# Problems...



## toddxtrail69 (Jul 12, 2010)

Hi all! Wonder if you could help me with a few problems with my Xtrail. 1st, the engine struggles to start whenever the temperature is below about 5 degrees. Given the the temp has been as low as -10 this past week it's really struggled!! It cranks very slowly and won't fire up for 10 seconds or so, there's usually a lot of white smoke when it eventually starts! Iv been heating the plugs 3 times before trying to fire it up but it doesn't seem to be helping much. Any ideas what could be wrong? Last week the engine cut out whilst running cold and wouldn't start. Started it with my booster pack and it's not failed since, but it still takes around 10 secs of cranking before it fires.

Secondly, a few of the lights on the dash do not work.
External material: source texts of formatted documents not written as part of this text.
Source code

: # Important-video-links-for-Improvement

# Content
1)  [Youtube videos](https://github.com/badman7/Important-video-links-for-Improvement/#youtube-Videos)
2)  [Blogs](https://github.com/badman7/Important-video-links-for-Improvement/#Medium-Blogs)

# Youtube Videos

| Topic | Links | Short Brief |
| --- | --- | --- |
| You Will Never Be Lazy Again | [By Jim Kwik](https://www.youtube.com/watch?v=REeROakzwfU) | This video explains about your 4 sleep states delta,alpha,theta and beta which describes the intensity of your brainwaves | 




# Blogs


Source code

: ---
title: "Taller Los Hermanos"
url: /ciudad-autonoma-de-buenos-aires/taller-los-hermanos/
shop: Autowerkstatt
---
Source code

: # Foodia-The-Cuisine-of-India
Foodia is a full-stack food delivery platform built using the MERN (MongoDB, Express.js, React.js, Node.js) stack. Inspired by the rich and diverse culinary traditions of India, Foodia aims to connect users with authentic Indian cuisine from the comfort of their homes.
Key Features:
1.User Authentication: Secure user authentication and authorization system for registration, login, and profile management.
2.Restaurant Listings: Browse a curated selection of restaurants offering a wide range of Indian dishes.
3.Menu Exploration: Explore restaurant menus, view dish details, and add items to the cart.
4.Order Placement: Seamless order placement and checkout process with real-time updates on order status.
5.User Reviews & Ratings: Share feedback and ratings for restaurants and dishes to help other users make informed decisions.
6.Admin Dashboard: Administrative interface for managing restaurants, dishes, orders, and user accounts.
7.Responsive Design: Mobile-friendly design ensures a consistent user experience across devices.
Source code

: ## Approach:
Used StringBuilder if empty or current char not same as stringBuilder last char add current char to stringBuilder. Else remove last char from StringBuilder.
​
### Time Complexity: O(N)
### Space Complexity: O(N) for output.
It's the auto/2wd lights and some of the lights on the climate control. Is this likely to be blown bulbs or blown fuses? Also, the lights on the speedo intermittently work and fail! Any ideas?

Finally, could somebody please recommend what engine oil I should use? I'm servicing it next week! Iv got a 2001 2.2di Xtrail. I've been advised 5w-30, as the cars already covered 100K miles, will it make much difference if I use full or part synthetic?

Thanks in advance guys!


----------